Retrieval-Augmented Generation (RAG) has recently emerged as a promising solution to alleviate Large Language Model (LLM)'s deficiency in lack of knowledge. Existing RAG datasets, however, do not adequately represent the diverse and dynamic nature of real-world Question Answering (QA) tasks. To bridge this gap, we introduce the Comprehensive RAG Benchmark (CRAG), a factual question answering benchmark of 4,409 question-answer pairs and mock APIs to simulate web and Knowledge Graph (KG) search.
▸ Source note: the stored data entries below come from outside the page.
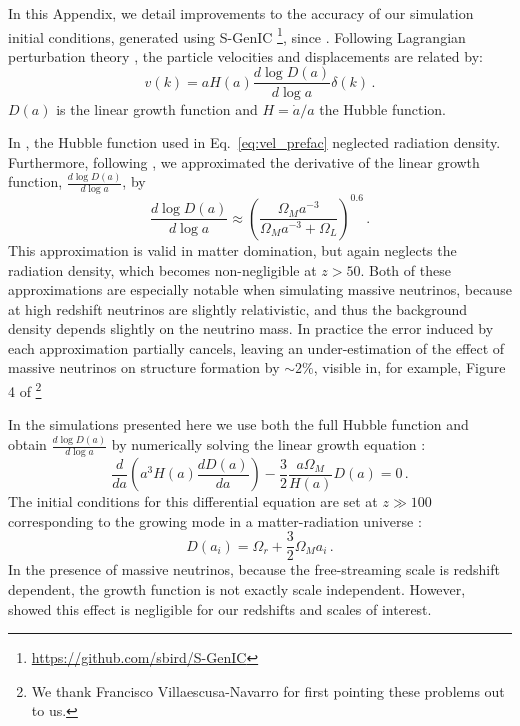 \documentclass[useAMS, usenatbib]{mnras}
\begin{document}
In this Appendix, we detail improvements to the accuracy of our simulation initial conditions, generated using S-GenIC \footnote{\url{https://github.com/sbird/S-GenIC}}, since \cite{AHB}.
Following Lagrangian perturbation theory \citep{Zeldovich_1970, Scoccimarro_1998}, 
the particle velocities and displacements are related by:
\begin{equation}
v(k) = a H(a) \frac{d \log D(a)}{d \log a} \delta(k)\,.
\label{eq:vel_prefac}
\end{equation}
$D(a)$ is the linear growth function and $H = \dot{a}/a$ the Hubble function.

In \cite{AHB}, the Hubble function used in Eq.~\ref{eq:vel_prefac}
neglected radiation density. Furthermore, following \cite{Bouchet:1995}, we 
approximated the derivative of the linear growth function, $\frac{d \log D(a)}{d \log a}$, by 
\begin{equation}
\frac{d \log D(a)}{d \log a} \approx \left(\frac{\Omega_M a^{-3}}{\Omega_M  a^{-3} + \Omega_L}\right)^{0.6}\,.
\end{equation}
This approximation is valid in matter domination, but again neglects the radiation density,
which becomes non-negligible at $z > 50$. Both of these approximations are especially notable
when simulating massive neutrinos, because at high redshift neutrinos are slightly relativistic,
and thus the background density depends slightly on the neutrino mass. In practice the error 
induced by each approximation partially cancels, leaving an under-estimation of the effect of 
massive neutrinos on structure formation by $\sim 2 \%$, visible in, for example, 
Figure 4 of \cite{AHB}\footnote{We thank Francisco Villaescusa-Navarro for first pointing these problems out to us.}

In the simulations presented here we use both the full Hubble function
and obtain $\frac{d \log D(a)}{d \log a}$ by numerically solving
the linear growth equation \citep{Peebles:1993}:
\begin{equation}
\frac{d}{da}\left(a^3 H(a) \frac{d D(a)}{da}\right) - \frac{3}{2} \frac{a \Omega_M}{H(a)} D(a) = 0\,.
\end{equation}
The initial conditions for this differential equation are set at $z \gg 100$ corresponding
to the growing mode in a matter-radiation universe \citep{Groth:1975}:
\begin{equation}
  D(a_i) = \Omega_r + \frac{3}{2} \Omega_M a_i\,.
\end{equation}
In the presence of massive neutrinos, because the free-streaming scale is redshift dependent, 
the growth function is not exactly scale independent. However, \cite{Zennaro_2017} showed this
effect is negligible for our redshifts and scales of interest.
\end{document}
CRAG is designed to encapsulate a diverse array of questions across five domains and eight question categories, reflecting varied entity popularity from popular to long-tail, and temporal dynamisms ranging from years to seconds. Our evaluation of this benchmark highlights the gap to fully trustworthy QA. Whereas most advanced LLMs achieve <=34% accuracy on CRAG, adding RAG in a straightforward manner improves the accuracy only to 44%. State-of-the-art industry RAG solutions only answer 63% of questions without any hallucination. CRAG also reveals much lower accuracy in answering questions regarding facts with higher dynamism, lower popularity, or higher complexity, suggesting future research directions. The CRAG benchmark laid the groundwork for a KDD Cup 2024 challenge and attracted thousands of participants and submissions. We commit to maintaining CRAG to serve research communities in advancing RAG solutions and general QA solutions. CRAG is available at https://github.com/facebookresearch/CRAG/.

FAQ

Common questions about the CRAG benchmark and leaderboard.

What is the CRAG benchmark?

CRAG (Comprehensive RAG Benchmark) is a factual question answering benchmark consisting of 4,409 question-answer pairs across 5 domains (finance, sports, music, movie, open domain) and 8 question categories. The benchmark includes mock APIs to simulate web and Knowledge Graph search, designed to represent the diverse and dynamic nature of real-world QA tasks with temporal dynamism ranging from years to seconds. It evaluates retrieval-augmented generation systems for trustworthy question answering.

What is the CRAG leaderboard?

The CRAG leaderboard ranks 3 AI models based on their performance on this benchmark. Currently, Nova Pro by Amazon leads with a score of 0.503. The average score across all models is 0.457.

What is the highest CRAG score?

The highest CRAG score is 0.503, achieved by Nova Pro from Amazon.

How many models are evaluated on CRAG?

3 models have been evaluated on the CRAG benchmark, with 0 verified results and 3 self-reported results.

Where can I find the CRAG paper?

The CRAG paper is available at https://arxiv.org/abs/2406.04744. The paper details the methodology, dataset construction, and evaluation criteria.

What categories does CRAG cover?

CRAG is categorized under reasoning, search, finance, and economics. The benchmark evaluates text models.

How recent are the CRAG leaderboard results?

The CRAG leaderboard was last updated in July 2026 and currently includes 3 evaluated models.